Coming off a shortened Spring Training after the lockout, Major League Baseball has allowed teams to operate with 28-man rosters for the first few weeks of the season. The rosters contract to their standard size of 26 on May 1, however, forcing front offices across the Majors to make some difficult decisions.

The 27th and 28th men aren’t going to have much sway on the MLB odds to win the World Series just yet. Shrinking the roster size shouldn’t be a straightforward decision, though. It can impact far beyond the smaller details of this season and twist the path of careers in ways that might not be immediately obvious.

There is a case to be made that the 28-man rosters should remain into May and beyond. Here are a few reasons it should at least be considered.

Pitching Fatigue Remains a Concern

So few pitchers are going deep into games right now. There are a lot of strict pitch limits. While front offices and managers will be more relaxed as their workload ramps up, the impact of the short preseason is going to be felt beyond May 1.

MLB wants fewer pitching changes. Traditionalists want more long outings from starters. There are arguments for both points, but in this season, the health of pitchers has to be a priority, and that includes those coming out of the bullpen who have been worked hard in the opening weeks.

The three-batter minimum has had its desired effect. With that in place, there is no need to have such harsh restrictions on the number of pitchers on a roster.

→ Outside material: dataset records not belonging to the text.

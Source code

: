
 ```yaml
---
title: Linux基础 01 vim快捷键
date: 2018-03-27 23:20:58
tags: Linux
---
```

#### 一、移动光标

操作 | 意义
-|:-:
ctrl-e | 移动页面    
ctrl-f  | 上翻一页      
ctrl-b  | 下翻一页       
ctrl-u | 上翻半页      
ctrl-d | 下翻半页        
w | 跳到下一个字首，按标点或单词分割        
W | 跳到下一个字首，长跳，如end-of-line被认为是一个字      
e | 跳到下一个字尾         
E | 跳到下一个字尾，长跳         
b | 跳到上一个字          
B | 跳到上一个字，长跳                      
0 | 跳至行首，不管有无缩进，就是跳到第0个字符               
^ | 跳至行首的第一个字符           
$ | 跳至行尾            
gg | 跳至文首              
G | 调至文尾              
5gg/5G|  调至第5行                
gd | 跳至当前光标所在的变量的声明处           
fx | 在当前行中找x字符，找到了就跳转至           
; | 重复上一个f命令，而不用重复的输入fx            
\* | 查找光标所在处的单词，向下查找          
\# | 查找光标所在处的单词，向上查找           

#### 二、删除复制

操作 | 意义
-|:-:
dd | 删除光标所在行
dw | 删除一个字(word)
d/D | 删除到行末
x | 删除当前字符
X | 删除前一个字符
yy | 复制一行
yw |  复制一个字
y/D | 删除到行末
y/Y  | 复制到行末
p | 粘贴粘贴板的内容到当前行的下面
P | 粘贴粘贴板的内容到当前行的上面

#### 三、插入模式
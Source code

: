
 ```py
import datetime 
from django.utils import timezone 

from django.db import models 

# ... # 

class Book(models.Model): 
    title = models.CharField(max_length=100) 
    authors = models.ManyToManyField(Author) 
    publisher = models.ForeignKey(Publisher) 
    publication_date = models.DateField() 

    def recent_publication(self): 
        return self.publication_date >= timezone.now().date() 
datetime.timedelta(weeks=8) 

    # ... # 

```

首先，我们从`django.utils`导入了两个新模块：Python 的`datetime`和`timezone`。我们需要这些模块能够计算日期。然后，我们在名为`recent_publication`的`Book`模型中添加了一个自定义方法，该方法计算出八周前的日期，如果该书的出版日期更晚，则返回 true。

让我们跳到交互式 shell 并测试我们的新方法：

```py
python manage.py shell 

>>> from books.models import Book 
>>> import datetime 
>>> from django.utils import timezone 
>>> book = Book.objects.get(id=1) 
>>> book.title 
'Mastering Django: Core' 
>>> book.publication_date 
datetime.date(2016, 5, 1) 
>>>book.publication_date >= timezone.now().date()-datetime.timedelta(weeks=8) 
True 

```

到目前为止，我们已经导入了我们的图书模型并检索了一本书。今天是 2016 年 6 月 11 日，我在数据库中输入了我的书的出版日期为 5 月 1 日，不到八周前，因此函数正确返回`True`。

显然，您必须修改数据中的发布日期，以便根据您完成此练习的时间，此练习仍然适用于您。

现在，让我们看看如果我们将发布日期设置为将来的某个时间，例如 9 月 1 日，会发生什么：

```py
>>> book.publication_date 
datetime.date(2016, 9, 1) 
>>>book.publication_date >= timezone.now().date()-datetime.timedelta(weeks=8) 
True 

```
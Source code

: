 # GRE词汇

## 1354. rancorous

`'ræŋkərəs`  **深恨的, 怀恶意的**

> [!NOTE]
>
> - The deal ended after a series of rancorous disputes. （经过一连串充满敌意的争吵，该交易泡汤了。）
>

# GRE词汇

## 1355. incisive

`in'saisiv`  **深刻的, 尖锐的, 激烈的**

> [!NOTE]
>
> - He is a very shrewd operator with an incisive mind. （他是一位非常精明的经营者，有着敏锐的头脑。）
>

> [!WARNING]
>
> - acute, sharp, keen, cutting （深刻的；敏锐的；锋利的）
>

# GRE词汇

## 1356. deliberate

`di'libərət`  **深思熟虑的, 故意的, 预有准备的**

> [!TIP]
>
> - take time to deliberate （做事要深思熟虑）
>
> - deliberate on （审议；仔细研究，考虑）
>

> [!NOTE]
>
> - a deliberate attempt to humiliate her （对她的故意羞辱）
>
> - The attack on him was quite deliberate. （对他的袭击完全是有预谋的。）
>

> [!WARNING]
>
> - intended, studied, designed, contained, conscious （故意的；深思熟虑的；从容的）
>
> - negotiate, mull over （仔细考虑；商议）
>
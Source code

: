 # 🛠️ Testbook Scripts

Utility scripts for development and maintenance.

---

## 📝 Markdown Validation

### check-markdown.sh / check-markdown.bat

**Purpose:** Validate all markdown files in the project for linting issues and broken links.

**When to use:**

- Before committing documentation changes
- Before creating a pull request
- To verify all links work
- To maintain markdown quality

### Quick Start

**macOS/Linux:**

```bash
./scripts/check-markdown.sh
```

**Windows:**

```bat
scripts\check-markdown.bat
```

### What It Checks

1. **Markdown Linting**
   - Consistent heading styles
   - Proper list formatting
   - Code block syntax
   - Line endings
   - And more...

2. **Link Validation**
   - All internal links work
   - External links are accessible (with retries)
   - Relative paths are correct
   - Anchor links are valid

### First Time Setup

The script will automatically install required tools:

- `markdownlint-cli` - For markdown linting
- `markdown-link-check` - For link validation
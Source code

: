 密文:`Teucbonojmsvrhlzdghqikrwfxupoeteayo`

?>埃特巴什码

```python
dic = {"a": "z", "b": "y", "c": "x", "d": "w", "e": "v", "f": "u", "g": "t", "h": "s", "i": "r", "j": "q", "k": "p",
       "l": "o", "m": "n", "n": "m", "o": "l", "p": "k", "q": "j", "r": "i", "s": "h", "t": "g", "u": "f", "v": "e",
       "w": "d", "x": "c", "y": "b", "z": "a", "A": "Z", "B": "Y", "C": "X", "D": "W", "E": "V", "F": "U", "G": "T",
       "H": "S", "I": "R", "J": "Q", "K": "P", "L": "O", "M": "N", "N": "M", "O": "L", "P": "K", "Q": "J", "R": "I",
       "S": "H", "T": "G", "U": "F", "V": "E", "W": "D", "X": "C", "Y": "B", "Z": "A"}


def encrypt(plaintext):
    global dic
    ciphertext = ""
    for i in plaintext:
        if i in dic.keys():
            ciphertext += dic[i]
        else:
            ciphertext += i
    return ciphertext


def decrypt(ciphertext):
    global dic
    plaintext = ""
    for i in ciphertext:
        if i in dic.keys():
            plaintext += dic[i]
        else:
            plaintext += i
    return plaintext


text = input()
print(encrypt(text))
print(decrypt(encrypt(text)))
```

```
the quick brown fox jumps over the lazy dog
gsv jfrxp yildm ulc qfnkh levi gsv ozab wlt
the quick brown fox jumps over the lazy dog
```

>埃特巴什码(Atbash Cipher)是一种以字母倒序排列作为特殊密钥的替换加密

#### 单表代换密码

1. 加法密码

Teams need the depth to be able to keep arms fresh and hopefully minimize injury risk – an extra bullpen arm or two cannot hurt for another month at least.

More Opportunities

Julio Rodriguez, Spencer Torkelson and Bobby Witt Jr are just three prospects who have been given their Major League debuts already this season.

They were always going to get their opportunity in 2022 regardless of roster size. For others, though, the extra couple of spots could be the ticket to The Show, a chance to earn a Major League salary, even if just for a week or two. That income is invaluable after years grinding in the minors.

Those extra innings or plate appearances available could be the chance for a player to make a name for themselves. Perhaps it’s a former top prospect, perhaps it’s a journeyman minor leaguer. Either way, front offices being able to get a look at more players in their system can only be a positive.

Players Stay Fresh

Aside from just avoiding injuries, a deeper roster makes it easier to keep players fresh down the stretch. Sure, part of the challenge of a baseball season is the grind, but who wants to see stars players crumble in September and October?

Instead of bogus stints on the injured list to get a break, having a deeper roster allows teams to manage workload as they see fit. Running a six-man rotation is suddenly a bit more feasible, and DH-ing a fatigued position player is easier if you’ve got the depth to cover their position.

The 28-man rosters are not here to stay. That goes along with what a lot of people involved in the sport want, but that doesn’t mean it’s a good thing for this season at least.